Buckeye Lake here in Central Ohio has the blue green colored water, there was an advisory out briefly on it. Last year was real bad for inland lakes, GL St. Mary's, Buckeye, Dillon and Piedmont all had warnings at one point, GLSM was by far the worst.

I know they point the finger at Farming, non binding Phosphorus specifically, but there are an awful lot of lawns being fertilized as well. Of all the lakes mentioned, residentual runoff could be a possible partial culprit except for Piedmont, it's is in rural SE Ohio.
I can only hope they get it figured out quickly, for the future enjoyment of all.


----------



## rod bender bob (May 19, 2004)

BIG JOHNSON said:


> That (DEAD ZONE) will be an alive zone...just give it a couple weeks.



Where do u guys get this crap - the dead zone is growing every year.
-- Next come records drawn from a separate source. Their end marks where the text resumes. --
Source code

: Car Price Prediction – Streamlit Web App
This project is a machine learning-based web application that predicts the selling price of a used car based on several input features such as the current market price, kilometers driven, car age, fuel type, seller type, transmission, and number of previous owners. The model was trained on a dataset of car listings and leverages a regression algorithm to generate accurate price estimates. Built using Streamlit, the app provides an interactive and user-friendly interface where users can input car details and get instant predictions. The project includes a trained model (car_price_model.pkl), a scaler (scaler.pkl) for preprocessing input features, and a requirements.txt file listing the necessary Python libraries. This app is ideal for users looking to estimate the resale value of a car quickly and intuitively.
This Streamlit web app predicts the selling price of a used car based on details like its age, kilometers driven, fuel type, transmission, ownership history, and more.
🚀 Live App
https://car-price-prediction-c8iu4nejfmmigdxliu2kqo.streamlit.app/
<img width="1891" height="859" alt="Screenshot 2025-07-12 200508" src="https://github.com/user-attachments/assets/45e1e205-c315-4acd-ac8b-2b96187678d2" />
Do a little research, it really doesn't hurt, honest. Or sit around and blame the media and when it's too late blame someone else....
Yeah CB nailed it - he doesn't see the algae down east so it's not really a problem. Where do you think the majority of Erie eyes spawn????? Ask some scientists who don't work for the gov't if it scares them. Talk to some commercial guys who worked the lake in the 60s when the algae and pollution were at their peak.


----------



## CarpetBagger (Sep 21, 2009)

You cannot pump posion into this lake and expect it to be ok....
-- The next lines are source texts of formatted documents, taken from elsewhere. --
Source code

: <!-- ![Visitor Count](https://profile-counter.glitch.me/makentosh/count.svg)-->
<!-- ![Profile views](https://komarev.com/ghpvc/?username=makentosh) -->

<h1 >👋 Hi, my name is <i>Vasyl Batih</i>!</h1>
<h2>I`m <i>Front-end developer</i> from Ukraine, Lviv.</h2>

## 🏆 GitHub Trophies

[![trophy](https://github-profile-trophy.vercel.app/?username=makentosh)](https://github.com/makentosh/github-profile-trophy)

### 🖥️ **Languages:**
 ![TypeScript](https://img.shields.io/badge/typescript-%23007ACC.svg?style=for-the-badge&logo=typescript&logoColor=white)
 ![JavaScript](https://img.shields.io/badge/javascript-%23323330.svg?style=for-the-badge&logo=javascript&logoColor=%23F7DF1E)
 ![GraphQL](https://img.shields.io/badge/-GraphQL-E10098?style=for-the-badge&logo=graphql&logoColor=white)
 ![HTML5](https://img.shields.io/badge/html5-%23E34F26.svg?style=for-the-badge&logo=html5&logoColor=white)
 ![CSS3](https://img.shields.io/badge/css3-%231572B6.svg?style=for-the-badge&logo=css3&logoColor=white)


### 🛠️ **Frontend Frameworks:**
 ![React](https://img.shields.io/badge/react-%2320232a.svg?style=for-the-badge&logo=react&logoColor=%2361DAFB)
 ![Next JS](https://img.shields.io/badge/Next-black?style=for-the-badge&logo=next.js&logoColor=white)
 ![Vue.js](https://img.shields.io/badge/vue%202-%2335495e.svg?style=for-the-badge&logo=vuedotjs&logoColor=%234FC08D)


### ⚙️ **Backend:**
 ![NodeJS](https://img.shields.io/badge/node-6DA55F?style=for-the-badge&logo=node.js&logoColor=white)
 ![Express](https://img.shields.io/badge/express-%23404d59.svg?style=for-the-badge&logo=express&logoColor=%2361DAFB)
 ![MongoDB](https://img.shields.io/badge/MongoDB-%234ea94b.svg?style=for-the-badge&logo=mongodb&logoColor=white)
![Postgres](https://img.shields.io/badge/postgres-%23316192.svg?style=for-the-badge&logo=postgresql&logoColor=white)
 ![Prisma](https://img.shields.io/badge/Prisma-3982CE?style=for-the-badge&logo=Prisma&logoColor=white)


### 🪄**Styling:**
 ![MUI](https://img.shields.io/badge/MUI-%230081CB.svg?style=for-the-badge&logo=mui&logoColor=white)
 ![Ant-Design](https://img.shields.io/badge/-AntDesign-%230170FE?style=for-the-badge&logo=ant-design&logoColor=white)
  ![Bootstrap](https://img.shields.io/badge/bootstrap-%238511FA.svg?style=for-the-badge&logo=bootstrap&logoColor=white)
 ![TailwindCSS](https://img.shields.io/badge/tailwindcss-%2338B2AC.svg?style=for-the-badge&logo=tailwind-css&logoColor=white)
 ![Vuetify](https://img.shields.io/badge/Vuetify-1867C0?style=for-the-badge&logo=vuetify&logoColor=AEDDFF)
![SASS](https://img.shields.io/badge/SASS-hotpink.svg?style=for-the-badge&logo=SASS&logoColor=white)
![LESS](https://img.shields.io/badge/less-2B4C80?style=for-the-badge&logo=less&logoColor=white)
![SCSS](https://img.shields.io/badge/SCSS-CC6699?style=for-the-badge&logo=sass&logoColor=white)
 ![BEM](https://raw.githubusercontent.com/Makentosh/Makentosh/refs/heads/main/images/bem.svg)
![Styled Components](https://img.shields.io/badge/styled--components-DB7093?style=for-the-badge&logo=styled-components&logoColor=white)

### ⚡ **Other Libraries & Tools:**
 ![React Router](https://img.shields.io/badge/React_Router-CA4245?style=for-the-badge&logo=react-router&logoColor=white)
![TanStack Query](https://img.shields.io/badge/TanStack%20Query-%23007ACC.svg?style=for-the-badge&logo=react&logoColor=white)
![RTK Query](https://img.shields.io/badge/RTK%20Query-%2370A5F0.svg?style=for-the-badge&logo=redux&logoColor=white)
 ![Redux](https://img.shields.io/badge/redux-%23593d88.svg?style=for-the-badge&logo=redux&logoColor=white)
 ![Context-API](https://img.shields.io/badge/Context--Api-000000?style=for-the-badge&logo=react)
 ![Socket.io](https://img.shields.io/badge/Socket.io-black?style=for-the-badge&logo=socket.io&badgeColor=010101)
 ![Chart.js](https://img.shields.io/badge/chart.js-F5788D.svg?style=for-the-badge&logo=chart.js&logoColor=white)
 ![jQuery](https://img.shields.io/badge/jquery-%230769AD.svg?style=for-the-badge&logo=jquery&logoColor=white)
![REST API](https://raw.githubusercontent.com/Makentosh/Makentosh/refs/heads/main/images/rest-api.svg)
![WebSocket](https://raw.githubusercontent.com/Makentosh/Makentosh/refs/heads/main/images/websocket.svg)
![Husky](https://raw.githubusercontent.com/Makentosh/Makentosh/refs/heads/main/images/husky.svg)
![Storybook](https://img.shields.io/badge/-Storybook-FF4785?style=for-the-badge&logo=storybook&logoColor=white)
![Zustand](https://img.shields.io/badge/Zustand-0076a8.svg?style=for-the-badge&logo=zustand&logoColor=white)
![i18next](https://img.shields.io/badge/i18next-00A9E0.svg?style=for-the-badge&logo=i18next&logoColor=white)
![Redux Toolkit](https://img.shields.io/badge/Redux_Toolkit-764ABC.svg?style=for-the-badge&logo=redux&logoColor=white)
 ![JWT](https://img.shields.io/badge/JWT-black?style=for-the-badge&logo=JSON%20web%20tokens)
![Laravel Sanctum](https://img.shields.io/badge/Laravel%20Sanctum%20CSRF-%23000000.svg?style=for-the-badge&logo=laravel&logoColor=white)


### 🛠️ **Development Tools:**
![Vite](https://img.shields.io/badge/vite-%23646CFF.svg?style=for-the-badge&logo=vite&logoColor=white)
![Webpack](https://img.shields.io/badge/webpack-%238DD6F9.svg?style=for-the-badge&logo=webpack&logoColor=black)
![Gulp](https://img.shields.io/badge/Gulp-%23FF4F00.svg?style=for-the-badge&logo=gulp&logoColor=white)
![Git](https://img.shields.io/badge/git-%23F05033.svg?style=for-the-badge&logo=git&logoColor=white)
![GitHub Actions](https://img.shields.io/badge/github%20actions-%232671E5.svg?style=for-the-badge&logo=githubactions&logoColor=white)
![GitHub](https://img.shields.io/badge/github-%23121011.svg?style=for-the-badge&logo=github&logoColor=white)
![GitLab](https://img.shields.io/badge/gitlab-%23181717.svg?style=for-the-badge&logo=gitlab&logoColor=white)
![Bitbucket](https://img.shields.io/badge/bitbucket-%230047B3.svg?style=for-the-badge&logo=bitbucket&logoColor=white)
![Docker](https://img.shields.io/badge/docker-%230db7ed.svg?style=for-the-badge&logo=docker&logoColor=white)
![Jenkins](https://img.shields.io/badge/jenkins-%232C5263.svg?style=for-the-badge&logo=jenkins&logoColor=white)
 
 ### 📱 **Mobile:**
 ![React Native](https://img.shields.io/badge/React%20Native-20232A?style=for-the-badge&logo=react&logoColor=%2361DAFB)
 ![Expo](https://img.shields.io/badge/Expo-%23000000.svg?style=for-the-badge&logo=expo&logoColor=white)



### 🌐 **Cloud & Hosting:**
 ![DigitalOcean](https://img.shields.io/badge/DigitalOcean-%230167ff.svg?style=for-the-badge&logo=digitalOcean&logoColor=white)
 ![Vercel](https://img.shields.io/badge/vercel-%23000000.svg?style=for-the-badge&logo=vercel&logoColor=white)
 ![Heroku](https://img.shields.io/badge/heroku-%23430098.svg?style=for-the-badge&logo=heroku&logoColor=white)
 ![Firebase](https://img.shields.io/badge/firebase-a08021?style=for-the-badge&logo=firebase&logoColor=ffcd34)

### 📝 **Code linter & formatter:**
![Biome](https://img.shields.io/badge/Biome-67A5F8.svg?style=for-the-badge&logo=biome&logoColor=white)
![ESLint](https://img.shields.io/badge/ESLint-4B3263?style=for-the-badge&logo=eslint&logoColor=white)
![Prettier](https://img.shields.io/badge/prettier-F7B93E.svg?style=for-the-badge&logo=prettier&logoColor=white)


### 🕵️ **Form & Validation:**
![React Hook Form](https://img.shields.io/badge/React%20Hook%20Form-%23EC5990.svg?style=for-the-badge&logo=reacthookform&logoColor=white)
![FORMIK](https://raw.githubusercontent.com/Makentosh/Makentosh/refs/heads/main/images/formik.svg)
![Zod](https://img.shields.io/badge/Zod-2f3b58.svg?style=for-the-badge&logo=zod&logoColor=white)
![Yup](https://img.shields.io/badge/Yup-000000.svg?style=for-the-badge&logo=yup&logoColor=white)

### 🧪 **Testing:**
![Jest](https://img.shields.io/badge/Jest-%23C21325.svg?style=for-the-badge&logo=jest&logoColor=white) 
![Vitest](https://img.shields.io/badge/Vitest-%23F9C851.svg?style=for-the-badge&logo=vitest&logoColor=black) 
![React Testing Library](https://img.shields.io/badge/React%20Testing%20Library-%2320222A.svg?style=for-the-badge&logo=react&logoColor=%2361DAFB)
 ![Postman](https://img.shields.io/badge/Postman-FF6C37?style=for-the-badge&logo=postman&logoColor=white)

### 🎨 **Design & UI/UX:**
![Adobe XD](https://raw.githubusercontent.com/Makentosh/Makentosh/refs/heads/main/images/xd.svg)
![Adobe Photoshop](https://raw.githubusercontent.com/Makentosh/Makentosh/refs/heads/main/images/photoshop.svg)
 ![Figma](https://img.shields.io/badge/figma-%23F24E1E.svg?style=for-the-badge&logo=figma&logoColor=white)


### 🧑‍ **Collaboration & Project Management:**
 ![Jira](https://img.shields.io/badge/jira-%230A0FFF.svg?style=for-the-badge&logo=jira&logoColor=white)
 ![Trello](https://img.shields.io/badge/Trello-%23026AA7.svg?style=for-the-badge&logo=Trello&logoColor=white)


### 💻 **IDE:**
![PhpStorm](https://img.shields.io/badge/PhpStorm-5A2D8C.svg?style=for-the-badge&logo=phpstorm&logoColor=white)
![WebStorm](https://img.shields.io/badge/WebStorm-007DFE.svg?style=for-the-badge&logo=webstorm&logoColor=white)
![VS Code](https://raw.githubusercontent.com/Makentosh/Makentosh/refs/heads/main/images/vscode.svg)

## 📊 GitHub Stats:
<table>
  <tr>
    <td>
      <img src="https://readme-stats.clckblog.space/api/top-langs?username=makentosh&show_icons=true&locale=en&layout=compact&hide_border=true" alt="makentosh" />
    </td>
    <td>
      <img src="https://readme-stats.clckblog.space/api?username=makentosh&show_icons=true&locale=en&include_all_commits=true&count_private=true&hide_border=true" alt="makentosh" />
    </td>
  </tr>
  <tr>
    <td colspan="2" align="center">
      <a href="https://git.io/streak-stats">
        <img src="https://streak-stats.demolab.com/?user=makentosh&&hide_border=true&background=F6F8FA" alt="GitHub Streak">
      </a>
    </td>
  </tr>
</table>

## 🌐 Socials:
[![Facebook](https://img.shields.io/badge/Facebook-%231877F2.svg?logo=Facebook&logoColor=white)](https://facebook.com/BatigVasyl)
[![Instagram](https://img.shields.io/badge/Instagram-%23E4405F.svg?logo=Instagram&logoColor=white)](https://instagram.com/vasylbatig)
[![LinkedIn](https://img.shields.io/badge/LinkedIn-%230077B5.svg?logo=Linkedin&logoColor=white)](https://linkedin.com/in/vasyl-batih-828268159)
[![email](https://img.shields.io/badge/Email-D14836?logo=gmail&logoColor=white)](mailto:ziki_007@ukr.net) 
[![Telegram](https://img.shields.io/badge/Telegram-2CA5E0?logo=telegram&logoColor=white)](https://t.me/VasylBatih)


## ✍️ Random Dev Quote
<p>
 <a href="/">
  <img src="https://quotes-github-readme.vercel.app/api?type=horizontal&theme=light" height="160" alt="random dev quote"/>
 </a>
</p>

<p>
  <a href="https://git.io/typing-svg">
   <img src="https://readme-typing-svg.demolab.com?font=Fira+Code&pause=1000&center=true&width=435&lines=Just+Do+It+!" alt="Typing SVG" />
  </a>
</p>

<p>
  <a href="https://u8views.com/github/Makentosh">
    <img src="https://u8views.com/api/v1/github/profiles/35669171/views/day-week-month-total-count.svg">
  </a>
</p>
Bob I wasnt trying to nail anything...Fact that I am out East and dont have to deal with the algea problem doesnt mean I am not worried...I just feel as long as the fish were there and everyone was pounding out limits all these other problems were so out of sight and out of mind....However when we start struggling to limit in 2 hours all of a sudden the lake is dying...
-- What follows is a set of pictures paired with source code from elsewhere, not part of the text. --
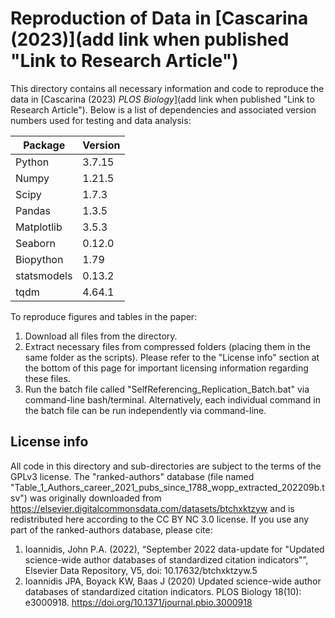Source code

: # Reproduction of Data in [Cascarina (2023)](add link when published "Link to Research Article")

This directory contains all necessary information and code to reproduce the data in [Cascarina (2023) *PLOS Biology*](add link when published "Link to Research Article"). Below is a list of dependencies and associated version numbers used for testing and data analysis:

| Package | Version |
| ----------- | ----------- |
| Python | 3.7.15 | 
| Numpy | 1.21.5 |
| Scipy | 1.7.3 |
| Pandas | 1.3.5 |
| Matplotlib | 3.5.3 |
| Seaborn | 0.12.0 |
| Biopython | 1.79 |
| statsmodels | 0.13.2 |
| tqdm | 4.64.1 |

To reproduce figures and tables in the paper:
1. Download all files from the directory.
2. Extract necessary files from compressed folders (placing them in the same folder as the scripts). Please refer to the "License info" section at the bottom of this page for important licensing information regarding these files.
3. Run the batch file called "SelfReferencing_Replication_Batch.bat" via command-line bash/terminal. Alternatively, each individual command in the batch file can be run independently via command-line.

## License info
All code in this directory and sub-directories are subject to the terms of the GPLv3 license. The "ranked-authors" database (file named "Table_1_Authors_career_2021_pubs_since_1788_wopp_extracted_202209b.tsv") was originally downloaded from https://elsevier.digitalcommonsdata.com/datasets/btchxktzyw and is redistributed here according to the CC BY NC 3.0 license. If you use any part of the ranked-authors database, please cite:

1. Ioannidis, John P.A. (2022), “September 2022 data-update for "Updated science-wide author databases of standardized citation indicators"”, Elsevier Data Repository, V5, doi: 10.17632/btchxktzyw.5
2. Ioannidis JPA, Boyack KW, Baas J (2020) Updated science-wide author databases of standardized citation indicators. PLOS Biology 18(10): e3000918. https://doi.org/10.1371/journal.pbio.3000918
Geneva Ohio was infamous for the "Dead Zone" in the years prior to the 03 hatch...All we heard about was the runoff, and algea , then when everyone started catching fish again all you read were positives on the fishing and how wonderful Lake Erie was...You never heard another thing again...Till now...

Im not doubting a problem...but it just seems as long as guys are catching fish and spending money all these other problems that are harming this lake seem to go un noticed or atleast not addressed (so it seems)....I think thats a real problem...


----------



## spoonman (Feb 17, 2009)

Michigan has outlawed using any phosphus in any lawn fertilizers. It should be a federal law to protect all lakes. Even the smaller inland lakes are vitial to more than just fish.


----------



## c. j. stone (Sep 24, 2006)

spoonman said:


> Michigan has outlawed using any phosphus in any lawn fertilizers. It should be a federal law to protect all lakes. Even the smaller inland lakes are vitial to more than just fish.


(From what I've read), it's not just from lawn fertilizers(drop in the bucket!)- but from farming. Though it stays, and builds up, in the fields, they continue to put more on every year. The run off into the rivers in the WB(and St. Clair) contribute more every year to the algae prob in Erie. The "Officials" know this and refuse(so far) to do anything abt it. The algae(from fertilizers) in St Mary's has also been blames on farm field runoff.


----------



## highstickn (Dec 25, 2009)

The old way of spreading liquid manure, still common today.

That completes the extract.